Replace a chain of image blurs with one blur

Asked 14/4, 2017 at 13:38 Answered 28/4, 2017 at 21:56

c++opencv image-processing computer-vision gaussianblur

In this question I asked how to implement a chain of blurs in one single step.

Then I found out from the gaussian blur page of Wikipedia that:

Applying multiple, successive gaussian blurs to an image has the same effect as applying a single, larger gaussian blur, whose radius is the square root of the sum of the squares of the blur radii that were actually applied.

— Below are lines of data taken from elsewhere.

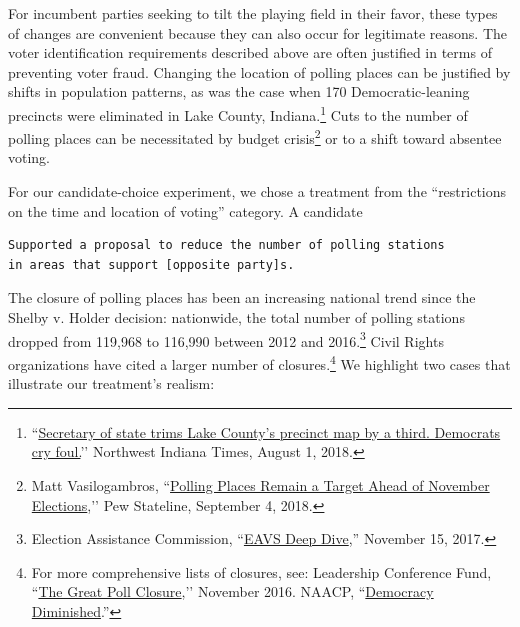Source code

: \documentclass[12pt]{article}
\begin{document}
\begin{itemize}
\end{itemize}

For incumbent parties seeking to tilt the playing field in their favor, these types of changes are convenient because they can also occur for legitimate reasons. The voter identification requirements described above are often justified in terms of preventing voter fraud. Changing the location of polling places can be justified by shifts in population patterns, as was the case when 170 Democratic-leaning precincts were eliminated in Lake County, Indiana.\footnote{``\href{https://www.nwitimes.com/news/local/lake/update-secretary-of-state-trims-lake-county-s-precinct-map/article_3df5b288-c591-5b79-9014-4e94b137a3d5.html}{Secretary of state trims Lake County's precinct map by a third. Democrats cry foul.}’’ Northwest Indiana Times, August 1, 2018.} Cuts to the number of polling places can be necessitated by budget crisis\footnote{Matt Vasilogambros, ``\href{https://www.pewtrusts.org/en/research-and-analysis/blogs/stateline/2018/09/04/polling-places-remain-a-target-ahead-of-november-elections}{Polling Places Remain a Target Ahead of November Elections},’’ Pew Stateline, September 4, 2018.} or to a shift toward absentee voting.

For our candidate-choice experiment, we chose a treatment from the ``restrictions on the time and location of voting'' category. A candidate
\begin{center}
\begin{varwidth}{\linewidth}
\begin{verbatim}
Supported a proposal to reduce the number of polling stations
in areas that support [opposite party]s.
\end{verbatim}
\end{varwidth}
\end{center}

The closure of polling places has been an increasing national trend since the Shelby v. Holder decision: nationwide, the total number of polling stations dropped from 119,968 to 116,990 between 2012 and 2016.\footnote{Election Assistance Commission, ``\href{https://www.eac.gov/documents/2017/11/15/eavs-deep-dive-poll-workers-and-polling-places/}{EAVS Deep Dive},'' November 15, 2017.} Civil Rights organizations have cited a larger number of closures.\footnote{For more comprehensive lists of closures, see: Leadership Conference Fund, ``\href{http://civilrightsdocs.info/pdf/reports/2016/poll-closure-report-web.pdf}{The Great Poll Closure},’’ November 2016. NAACP, ``\href{https://www.naacpldf.org/wp-content/uploads/Democracy-Diminished-State-and-Local-Threats-to-Voting-Post-Shelby-County-Alabama-v.-Holder.pdf}{Democracy Diminished}.''} We highlight two cases that illustrate our treatment's realism:
\end{document}
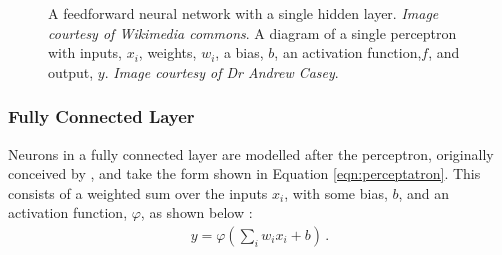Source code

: \documentclass[11pt,a4paper,onecolumn]{report}
\begin{document}
  \begin{figure}[t]%
    \centering
    \qquad
    \caption[]{  A feedforward neural network with a single hidden layer.
      \textit{Image courtesy of Wikimedia commons\protect\footnotemark}.
       A diagram of a single perceptron with inputs,
      \(x_i\), weights, \(w_i\), a bias, \(b\), an activation function,\(f\),
      and output, \(y\). \textit{Image courtesy of Dr Andrew Casey}.}
  \end{figure}




\subsubsection{Fully Connected Layer}
Neurons in a fully connected layer are modelled after the perceptron, originally
conceived by \citet{rosenblatt1958}, and take the form shown in Equation
\ref{eqn:perceptatron}. This consists of a weighted sum over the inputs $x_i$,
with some bias, $b$, and an activation function, $\varphi$, as shown below
\citep{reagen2017}:
\begin{align}
  \label{eqn:perceptatron}
  y = \varphi \left(\sum_{i}{w_i x_i} + b \right)\,.
\end{align}
\\
\end{document}
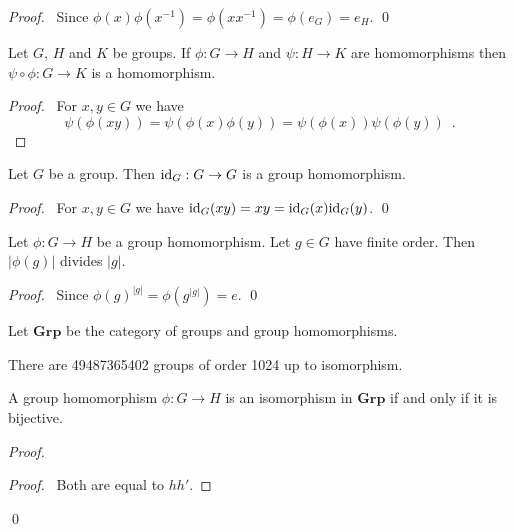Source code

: \begin{proof}
    \pf\ Since $\phi(x) \phi(x^{-1}) = \phi(xx^{-1}) = \phi(e_G) = e_H$. \qed
\end{proof}

\begin{prop}
    Let $G$, $H$ and $K$ be groups. If $\phi : G \rightarrow H$ and $\psi : H \rightarrow K$ are homomorphisms then $\psi \circ \phi : G \rightarrow K$ is a homomorphism.
\end{prop}

\begin{proof}
    \pf\ For $x,y \in G$ we have
    \[ \psi(\phi(xy)) = \psi(\phi(x) \phi(y)) = \psi(\phi(x)) \psi(\phi(y)) \enspace . \]
\end{proof}

\begin{prop}
    Let $G$ be a group. Then $\mathrm{id}_{G} : G \rightarrow G$ is a group homomorphism.
\end{prop}

\begin{proof}
    \pf\ For $x,y \in G$ we have $\mathrm{id}_{G}(xy) = xy = \mathrm{id}_{G}(x) \mathrm{id}_{G}(y)$. \qed
\end{proof}

\begin{prop}
    Let $\phi : G \rightarrow H$ be a group homomorphism. Let $g \in G$ have finite order. Then $|\phi(g)|$ divides $|g|$.
\end{prop}

\begin{proof}
    \pf\ Since $\phi(g)^{|g|} = \phi(g^{|g|}) = e$. \qed
\end{proof}

\begin{df}
    Let $\mathbf{Grp}$ be the category of groups and group homomorphisms.
\end{df}

\begin{ex}
There are 49487365402 groups of order 1024 up to isomorphism. %
\end{ex}

\begin{prop}
    A group homomorphism $\phi : G \rightarrow H$ is an isomorphism in $\mathbf{Grp}$ if and only if it is bijective.
\end{prop}

\begin{proof}
    \pf
    \begin{proof}
        \pf\ Both are equal to $hh'$.
    \end{proof}
    \qed
\end{proof}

For example, applying successive gaussian blurs with radii of 6 and 8 gives the same results as applying a single gaussian blur of radius 10, since sqrt {6^{2}+8^{2}}=10.

So I thought that blur and singleBlur were the same in the following code:

cv::Mat firstLevel;
float sigma1, sigma2;
//intialize firstLevel, sigma1 and sigma2
cv::Mat blur = gaussianBlur(firstLevel, sigma1);
        blur = gaussianBlur(blur, sigma2);
float singleSigma = std::sqrt(std::pow(sigma1,2)+std::pow(sigma2,2));
cv::Mat singleBlur = gaussianBlur(firstLevel, singleSigma);
cv::Mat diff = blur != singleBLur;
// Equal if no elements disagree
assert( cv::countNonZero(diff) == 0);

But this assert fails (and actually, for example, the first row of blur is different from the first one of singleBlur).

Why?

UPDATE:

After different comments asking for more information, I'll update the answer.

What I'm trying to do is to parallelize this code. In particular, I'm focusing now on computing all the blurs at all levels in advance. The serial code (which works correctly) is the following:

   vector<Mat> blurs ((par.numberOfScales+3)*levels, Mat());
   cv::Mat octaveLayer = firstLevel;
   int scaleCycles = par.numberOfScales+2;

   //compute blurs at all layers (not parallelizable)
   for(int i=0; i<levels; i++){
       blurs[i*scaleCycles+1] = octaveLayer.clone();
       for (int j = 1; j < scaleCycles; j++){
           float sigma = par.sigmas[j]* sqrt(sigmaStep * sigmaStep - 1.0f);
           blurs[j+1+i*scaleCycles] = gaussianBlur(blurs[j+i*scaleCycles], sigma);
           if(j == par.numberOfScales)
               octaveLayer = halfImage(blurs[j+1+i*scaleCycles]);
       }
   }

Where:

Mat halfImage(const Mat &input)
{
   Mat n(input.rows/2, input.cols/2, input.type());
   float *out = n.ptr<float>(0);
   for (int r = 0, ri = 0; r < n.rows; r++, ri += 2)
      for (int c = 0, ci = 0; c < n.cols; c++, ci += 2)
         *out++ = input.at<float>(ri,ci);
   return n;
}

Mat gaussianBlur(const Mat input, const float sigma)
{
   Mat ret(input.rows, input.cols, input.type());
   int size = (int)(2.0 * 3.0 * sigma + 1.0); if (size % 2 == 0) size++;      
   GaussianBlur(input, ret, Size(size, size), sigma, sigma, BORDER_REPLICATE);
   return ret;
}

I'm sorry for the horrible indexes above, but I tried to respect the original code system (which is horrible, like starting counting from 1 instead of 0). The code above has scaleCycles=5 and levels=6, so 30 blurs are generated in total.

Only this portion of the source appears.